The Houston Independent School District trustees voted to cut 277 jobs to help ease the strain the expected decrease in funding will cause, the Houston Chronicle reported Thursday.
It has also been reported that trustee Mike Lunceford suggested cutting the salary of those who earn more than $100,000 a year in order to further cut spending.
However, the proposed cut is only 3 percent, and that doesn’t account for much — that’s only $3,000 per teacher if they’re making only a little more than the cutoff amount when it comes down to it.
Though they’re projected to save HISD about $400,000, it will likely do little in the long run, because symbolic pay cuts mean little when officials have yet to project how many teaching jobs will be lost because of the loss of state funding.
More than anything, if Texas wishes to be educationally competitive with the rest of the United States, cutting state funding and eliminating teaching jobs isn’t the way to go about doing so.
Texas is already 45th in the nation when it comes to education.
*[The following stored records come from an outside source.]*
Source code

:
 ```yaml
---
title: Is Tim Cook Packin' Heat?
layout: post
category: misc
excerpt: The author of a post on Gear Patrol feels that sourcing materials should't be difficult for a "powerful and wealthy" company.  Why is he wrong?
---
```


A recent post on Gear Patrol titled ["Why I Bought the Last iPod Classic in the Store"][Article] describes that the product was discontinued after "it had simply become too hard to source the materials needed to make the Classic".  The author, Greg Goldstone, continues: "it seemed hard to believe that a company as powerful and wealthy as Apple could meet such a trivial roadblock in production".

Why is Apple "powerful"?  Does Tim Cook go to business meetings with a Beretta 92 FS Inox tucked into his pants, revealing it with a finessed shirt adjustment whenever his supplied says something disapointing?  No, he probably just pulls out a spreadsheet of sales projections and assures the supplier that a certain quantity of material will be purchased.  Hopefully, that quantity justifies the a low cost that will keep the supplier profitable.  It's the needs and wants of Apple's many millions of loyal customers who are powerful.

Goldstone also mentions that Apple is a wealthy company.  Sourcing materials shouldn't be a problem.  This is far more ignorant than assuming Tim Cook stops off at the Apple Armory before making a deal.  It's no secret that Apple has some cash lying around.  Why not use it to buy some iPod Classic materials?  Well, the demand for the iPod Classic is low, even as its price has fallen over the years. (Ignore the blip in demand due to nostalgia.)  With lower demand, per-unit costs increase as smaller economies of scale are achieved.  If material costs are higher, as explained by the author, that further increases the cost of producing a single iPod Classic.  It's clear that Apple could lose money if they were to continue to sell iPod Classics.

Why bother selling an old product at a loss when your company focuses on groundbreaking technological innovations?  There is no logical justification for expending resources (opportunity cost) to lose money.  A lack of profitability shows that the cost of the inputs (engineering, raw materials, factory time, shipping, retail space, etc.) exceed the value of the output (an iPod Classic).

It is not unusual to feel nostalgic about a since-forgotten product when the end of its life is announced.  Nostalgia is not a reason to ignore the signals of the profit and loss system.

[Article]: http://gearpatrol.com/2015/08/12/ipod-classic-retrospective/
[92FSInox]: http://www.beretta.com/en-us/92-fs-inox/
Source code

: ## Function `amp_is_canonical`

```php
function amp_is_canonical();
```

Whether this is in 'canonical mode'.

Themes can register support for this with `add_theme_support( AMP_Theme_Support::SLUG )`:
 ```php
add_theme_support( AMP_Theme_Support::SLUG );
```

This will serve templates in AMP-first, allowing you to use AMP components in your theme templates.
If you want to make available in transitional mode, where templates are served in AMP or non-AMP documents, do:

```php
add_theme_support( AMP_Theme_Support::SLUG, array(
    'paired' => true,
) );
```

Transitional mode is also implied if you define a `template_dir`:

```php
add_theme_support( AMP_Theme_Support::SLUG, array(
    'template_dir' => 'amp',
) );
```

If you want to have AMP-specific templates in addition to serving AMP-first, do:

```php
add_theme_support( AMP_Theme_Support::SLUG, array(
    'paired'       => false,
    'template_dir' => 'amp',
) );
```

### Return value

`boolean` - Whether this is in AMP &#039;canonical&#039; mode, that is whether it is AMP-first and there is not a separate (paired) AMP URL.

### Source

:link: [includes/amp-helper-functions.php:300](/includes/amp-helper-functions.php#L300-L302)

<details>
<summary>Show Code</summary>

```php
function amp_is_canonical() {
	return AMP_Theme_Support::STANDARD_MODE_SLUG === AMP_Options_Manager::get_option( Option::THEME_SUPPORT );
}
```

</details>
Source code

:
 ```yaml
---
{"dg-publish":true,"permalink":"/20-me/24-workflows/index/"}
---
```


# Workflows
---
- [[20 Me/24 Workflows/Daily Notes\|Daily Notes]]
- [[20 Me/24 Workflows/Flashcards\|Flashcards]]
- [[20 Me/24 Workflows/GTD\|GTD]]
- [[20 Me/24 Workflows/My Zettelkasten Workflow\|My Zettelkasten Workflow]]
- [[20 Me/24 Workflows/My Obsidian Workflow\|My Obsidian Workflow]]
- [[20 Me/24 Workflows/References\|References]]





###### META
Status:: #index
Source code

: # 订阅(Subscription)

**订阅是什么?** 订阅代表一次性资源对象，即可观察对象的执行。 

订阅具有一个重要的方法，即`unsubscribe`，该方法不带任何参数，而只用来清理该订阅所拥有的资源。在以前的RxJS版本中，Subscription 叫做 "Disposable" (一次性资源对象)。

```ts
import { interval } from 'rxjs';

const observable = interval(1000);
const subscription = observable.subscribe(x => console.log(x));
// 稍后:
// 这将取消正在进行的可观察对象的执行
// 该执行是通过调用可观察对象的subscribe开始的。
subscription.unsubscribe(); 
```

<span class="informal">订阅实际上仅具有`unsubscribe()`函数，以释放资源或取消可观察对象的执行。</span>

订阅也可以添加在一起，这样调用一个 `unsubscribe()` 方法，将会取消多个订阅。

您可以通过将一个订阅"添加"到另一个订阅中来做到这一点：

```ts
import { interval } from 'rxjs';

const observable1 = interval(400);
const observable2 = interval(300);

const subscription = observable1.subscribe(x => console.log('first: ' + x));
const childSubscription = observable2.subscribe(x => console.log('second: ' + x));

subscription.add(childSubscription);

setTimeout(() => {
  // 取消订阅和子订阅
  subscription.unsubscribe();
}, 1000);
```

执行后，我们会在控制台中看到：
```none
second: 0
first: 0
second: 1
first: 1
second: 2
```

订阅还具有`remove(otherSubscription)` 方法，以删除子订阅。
If education is cut any further, we’re only going to fall lower on the list.
Why is it, then, that funding for schools is the first to go when faced with a budget crisis? HISD projects that it will also cut spending by about $275 per student in the next year to make up the deficit, according to the Chronicle.
We can’t sacrifice jobs and the quality of education if Texas is to be nationally competitive, especially when there are other programs that can be cut to account for the loss in funds. For example, when it comes to capital punishment, Texas is the busiest state, and that costs about $2 million per inmate.
If Texas is in dire need to save money, legislators should look elsewhere. The future of our state depends on education — something that has long been a core value of the Texas government.